Work through the entries below line by line and give the number of lines with the string "figures", nothing else.
- - -
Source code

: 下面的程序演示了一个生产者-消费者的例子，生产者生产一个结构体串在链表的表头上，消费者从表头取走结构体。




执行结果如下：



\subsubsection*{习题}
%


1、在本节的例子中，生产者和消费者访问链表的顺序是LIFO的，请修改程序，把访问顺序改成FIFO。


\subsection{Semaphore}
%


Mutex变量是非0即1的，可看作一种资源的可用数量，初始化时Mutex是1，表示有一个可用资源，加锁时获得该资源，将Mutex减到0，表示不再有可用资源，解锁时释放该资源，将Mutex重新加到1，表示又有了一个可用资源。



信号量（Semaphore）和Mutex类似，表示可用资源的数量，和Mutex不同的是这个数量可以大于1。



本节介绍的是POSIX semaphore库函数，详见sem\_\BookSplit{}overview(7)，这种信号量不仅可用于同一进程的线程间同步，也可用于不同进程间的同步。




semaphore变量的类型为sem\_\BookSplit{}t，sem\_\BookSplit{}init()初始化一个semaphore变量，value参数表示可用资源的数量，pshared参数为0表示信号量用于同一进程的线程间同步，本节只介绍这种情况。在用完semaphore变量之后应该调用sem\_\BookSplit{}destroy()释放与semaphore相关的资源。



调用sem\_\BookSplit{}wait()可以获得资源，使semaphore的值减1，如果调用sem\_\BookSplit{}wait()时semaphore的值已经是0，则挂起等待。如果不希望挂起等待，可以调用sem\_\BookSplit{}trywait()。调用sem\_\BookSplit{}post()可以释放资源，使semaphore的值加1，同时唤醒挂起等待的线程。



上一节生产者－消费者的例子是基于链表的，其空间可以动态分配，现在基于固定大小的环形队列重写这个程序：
- - -
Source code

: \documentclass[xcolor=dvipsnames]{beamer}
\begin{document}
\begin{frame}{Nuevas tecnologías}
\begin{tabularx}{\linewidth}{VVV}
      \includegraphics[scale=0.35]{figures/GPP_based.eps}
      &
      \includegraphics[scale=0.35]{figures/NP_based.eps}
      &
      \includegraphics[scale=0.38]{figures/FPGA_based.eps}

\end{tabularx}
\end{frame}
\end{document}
- - -
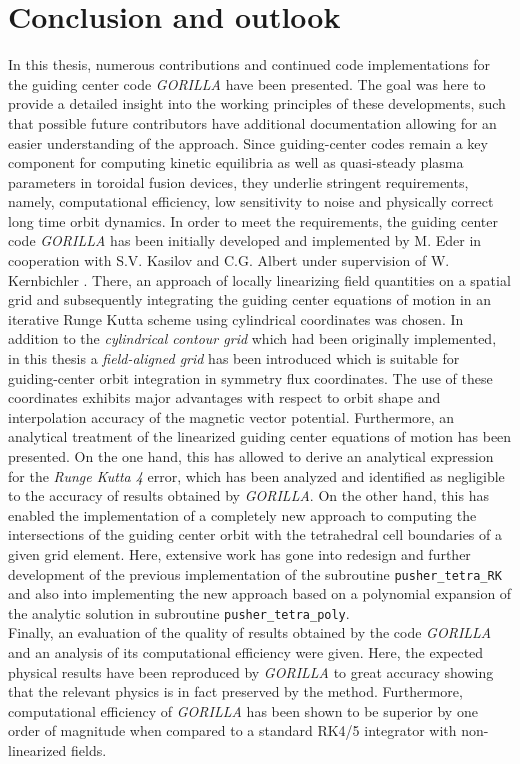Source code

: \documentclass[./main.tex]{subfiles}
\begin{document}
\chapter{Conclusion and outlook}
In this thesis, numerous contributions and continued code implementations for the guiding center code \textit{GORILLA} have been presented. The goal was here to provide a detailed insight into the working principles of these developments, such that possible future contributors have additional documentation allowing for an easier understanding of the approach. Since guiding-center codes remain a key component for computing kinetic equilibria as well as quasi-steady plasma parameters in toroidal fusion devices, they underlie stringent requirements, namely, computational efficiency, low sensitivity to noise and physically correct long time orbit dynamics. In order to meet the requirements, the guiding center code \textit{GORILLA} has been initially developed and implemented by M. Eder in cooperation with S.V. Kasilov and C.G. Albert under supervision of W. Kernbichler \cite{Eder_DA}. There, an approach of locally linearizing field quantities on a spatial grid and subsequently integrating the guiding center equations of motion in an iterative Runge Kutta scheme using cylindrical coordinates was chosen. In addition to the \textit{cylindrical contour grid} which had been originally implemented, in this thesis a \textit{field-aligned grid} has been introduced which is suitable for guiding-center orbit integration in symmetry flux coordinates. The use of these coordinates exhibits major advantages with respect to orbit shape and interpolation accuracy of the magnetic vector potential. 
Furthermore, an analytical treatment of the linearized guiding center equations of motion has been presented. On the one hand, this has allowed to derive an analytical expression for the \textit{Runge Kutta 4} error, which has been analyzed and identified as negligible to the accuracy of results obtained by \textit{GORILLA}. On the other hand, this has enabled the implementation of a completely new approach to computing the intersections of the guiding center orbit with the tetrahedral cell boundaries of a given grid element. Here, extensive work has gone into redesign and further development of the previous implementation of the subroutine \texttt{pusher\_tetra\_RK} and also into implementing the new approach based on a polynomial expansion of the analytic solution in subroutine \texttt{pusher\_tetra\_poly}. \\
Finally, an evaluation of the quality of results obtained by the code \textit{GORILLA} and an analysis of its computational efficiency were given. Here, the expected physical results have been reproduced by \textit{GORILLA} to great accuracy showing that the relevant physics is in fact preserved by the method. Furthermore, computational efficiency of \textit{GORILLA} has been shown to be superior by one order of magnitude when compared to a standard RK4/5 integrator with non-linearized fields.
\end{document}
- - -
-- SOLVED PROBLEM --
3